Jalil Al Braham, il gobbo dal cuore d’oro

bedouin

 

“Se vedete un Sufi che si cura del suo aspetto esteriore allora sappiate che il suo interno é corrotto”

Al-Junayd ibn Muhammad ibn al-Junayd, Abu al-Qasim al-Qawariri al-Khazzaz al-Nahawandi al-Baghdadi al-Shafi`i (d. 298).

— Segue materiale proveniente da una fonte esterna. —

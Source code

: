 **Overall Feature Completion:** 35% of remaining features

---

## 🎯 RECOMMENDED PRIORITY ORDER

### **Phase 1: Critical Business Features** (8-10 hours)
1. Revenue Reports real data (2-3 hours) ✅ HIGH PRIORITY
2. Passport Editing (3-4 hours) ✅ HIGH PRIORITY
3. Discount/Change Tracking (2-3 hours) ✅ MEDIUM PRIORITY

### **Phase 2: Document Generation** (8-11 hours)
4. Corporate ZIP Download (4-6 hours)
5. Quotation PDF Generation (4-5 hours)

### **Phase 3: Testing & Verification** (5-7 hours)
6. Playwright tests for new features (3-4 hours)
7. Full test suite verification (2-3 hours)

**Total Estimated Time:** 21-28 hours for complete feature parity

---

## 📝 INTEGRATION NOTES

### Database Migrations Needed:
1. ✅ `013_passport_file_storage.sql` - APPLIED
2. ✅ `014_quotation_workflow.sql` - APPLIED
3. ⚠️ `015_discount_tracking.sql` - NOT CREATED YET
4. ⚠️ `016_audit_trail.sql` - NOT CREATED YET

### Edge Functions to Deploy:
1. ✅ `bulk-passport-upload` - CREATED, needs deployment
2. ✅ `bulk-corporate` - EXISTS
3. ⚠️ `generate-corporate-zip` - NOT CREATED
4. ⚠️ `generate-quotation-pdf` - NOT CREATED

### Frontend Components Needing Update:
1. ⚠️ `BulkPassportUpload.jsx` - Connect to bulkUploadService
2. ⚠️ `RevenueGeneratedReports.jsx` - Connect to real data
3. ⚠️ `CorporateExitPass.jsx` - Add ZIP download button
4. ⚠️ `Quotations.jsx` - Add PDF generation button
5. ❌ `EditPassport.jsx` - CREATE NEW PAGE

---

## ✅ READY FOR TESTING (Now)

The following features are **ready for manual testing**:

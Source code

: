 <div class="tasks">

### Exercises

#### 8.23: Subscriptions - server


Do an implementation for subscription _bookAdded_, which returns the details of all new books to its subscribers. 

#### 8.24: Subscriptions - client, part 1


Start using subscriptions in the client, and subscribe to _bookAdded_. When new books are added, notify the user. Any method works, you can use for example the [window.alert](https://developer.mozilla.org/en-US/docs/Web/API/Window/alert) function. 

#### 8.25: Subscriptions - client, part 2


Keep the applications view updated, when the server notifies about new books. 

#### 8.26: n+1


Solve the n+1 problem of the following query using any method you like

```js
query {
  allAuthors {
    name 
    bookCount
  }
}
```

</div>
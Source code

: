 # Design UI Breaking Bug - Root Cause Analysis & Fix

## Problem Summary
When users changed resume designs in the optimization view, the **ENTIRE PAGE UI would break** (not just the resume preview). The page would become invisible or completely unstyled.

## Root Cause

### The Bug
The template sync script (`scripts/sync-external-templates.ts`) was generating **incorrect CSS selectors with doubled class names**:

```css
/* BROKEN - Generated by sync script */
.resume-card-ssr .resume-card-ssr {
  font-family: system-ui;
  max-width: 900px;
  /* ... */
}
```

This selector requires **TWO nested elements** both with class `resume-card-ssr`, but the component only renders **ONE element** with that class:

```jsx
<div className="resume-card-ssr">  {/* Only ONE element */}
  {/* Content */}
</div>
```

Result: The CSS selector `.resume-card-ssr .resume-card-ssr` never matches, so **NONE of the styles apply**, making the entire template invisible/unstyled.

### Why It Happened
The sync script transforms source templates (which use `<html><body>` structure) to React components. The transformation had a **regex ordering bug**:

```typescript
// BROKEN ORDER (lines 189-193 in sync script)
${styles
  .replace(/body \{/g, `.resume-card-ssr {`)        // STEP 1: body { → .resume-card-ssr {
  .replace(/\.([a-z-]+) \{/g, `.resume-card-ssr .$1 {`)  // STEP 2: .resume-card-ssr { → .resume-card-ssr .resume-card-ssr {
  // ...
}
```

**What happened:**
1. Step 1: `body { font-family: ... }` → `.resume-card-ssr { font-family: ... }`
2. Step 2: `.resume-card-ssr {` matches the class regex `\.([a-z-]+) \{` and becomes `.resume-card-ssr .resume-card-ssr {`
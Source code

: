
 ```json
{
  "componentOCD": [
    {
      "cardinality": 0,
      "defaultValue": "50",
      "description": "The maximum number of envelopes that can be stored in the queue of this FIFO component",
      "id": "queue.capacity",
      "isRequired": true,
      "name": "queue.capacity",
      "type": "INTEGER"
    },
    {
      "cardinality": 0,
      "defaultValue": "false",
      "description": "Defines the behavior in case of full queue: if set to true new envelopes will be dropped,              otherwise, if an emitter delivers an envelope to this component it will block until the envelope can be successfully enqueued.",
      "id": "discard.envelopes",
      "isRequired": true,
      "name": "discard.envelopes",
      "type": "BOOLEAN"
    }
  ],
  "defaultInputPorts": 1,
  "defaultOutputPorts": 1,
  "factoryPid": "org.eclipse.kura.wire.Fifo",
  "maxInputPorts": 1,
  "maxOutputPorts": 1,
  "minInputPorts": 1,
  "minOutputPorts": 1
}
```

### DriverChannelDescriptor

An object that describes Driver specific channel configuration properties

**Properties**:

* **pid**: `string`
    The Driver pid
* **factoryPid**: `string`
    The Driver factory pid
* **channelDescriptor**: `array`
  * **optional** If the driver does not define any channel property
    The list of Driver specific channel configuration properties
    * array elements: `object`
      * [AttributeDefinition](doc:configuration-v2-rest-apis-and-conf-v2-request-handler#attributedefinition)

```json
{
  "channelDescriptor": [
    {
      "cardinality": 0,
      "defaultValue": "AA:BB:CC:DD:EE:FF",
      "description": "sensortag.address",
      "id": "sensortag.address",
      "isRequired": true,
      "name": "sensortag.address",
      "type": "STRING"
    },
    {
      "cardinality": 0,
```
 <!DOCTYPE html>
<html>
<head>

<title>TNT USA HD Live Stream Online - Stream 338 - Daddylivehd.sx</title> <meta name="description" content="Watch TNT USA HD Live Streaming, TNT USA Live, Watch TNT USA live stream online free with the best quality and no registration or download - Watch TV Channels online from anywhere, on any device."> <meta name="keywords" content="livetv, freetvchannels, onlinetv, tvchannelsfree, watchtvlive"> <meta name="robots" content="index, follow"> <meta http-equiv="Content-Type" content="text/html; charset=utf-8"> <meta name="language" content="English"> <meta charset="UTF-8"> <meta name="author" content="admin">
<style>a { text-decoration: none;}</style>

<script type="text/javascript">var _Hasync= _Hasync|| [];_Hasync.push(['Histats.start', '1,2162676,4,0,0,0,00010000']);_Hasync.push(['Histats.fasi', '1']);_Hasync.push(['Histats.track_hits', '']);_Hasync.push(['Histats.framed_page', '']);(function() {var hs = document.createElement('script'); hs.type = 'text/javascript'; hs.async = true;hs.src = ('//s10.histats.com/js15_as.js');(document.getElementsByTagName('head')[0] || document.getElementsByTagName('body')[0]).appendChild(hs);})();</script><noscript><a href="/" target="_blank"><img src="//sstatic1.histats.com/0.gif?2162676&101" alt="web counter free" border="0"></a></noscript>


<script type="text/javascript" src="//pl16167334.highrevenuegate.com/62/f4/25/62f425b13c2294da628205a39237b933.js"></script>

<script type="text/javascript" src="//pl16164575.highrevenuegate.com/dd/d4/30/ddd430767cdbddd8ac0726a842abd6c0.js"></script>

Jalil Al Braham veniva da sempre chiamato il gobbo. Il motivo per cui il villaggio gli aveva affibbiato questo nomignolo era chiaro a tutti, cio’ dipendeva dai suoi vestiti lerci, dal suo passo incerto e sopratutto dalla sua grande e predominante gobba. Su questa sua gobba giravano moltissime voci, che in un piccolo villaggio sulla via delle carovane, si sa, corrono veloci. Chi passava per il villaggio per una veloce sosta vedendolo pensava ad un misero straccione e, impietosito, gli lanciava una moneta di rame. Chi al villaggio ci passavo piu’ spesso, invece, aveva sicuramente sentito le diverse voci sul conto di Jalil. Alcuni dicevano che Jalil fosse nato sano e che la sua gobba fosse spuntata poi nel tempo e che si fosse estesa di anno in anno. Altri giuravano di aver visto Jalil correre felice senza nessuna gobba sulle dune del deserto nelle notti di luna piena. Solo un circolo di pochi a stretti amici sapevano la verita’ sulla sua storia. Gli stracci, la gamba zoppa e pure la gobba erano tutta roba finta. E quegli amici, piu’ sfortunati degli altri, si ritrovavo ad avere a che fare con il dono della verita’ ed il dubbio dell’interpretare. Loro infatti non sapevano perché Jalil fingesse tutto questo. Alcuni dicevano che il tutto era iniziato anni fa quando Jalil finse la sua condizione per sfuggire ad una guerra nel nome del sultano e che da li in poi non avesse potuto che continuare l’orchestrazione. Per altri la faccenda era piu’ semplice, Jalil era solo un matto con cui fare a volte conversazione. Ma per Jalil la faccenda era ben diversa. Lui fingeva questa pantomima perché in cuor suo aveva capito di essere perfetto. Il suo non era un sapere arrogante e saccente di chi misura se stesso in relazione agli altri. No, Jalil sapeva che al di la’ delle apparenze il suo cuore era un perfetto specchio del mondo. Ma la vita d’ogni giorno, si sa, non ama la perfezione. Per questo Jalil penso’ che era forse meglio sembrare gobbo ed un po’ toccato all’esterno, piuttosto che venisse meno la perfezione del suo cuore. E poi, se ne avesse parlato ad altri ne avrebbero certamente preso per pazzo, tanto valeva che allora lo sembrasse per davvero! Per tanto voi, che vagate per il mondo, la prossima volta che incontrate uno zoppo, un gobbo oppure un pazzo, sappiate che potreste aver davanti un Jalil dal cuore d’oro e che potrebbe essere la vostra occasione di davvero incontrare un essere perfetto.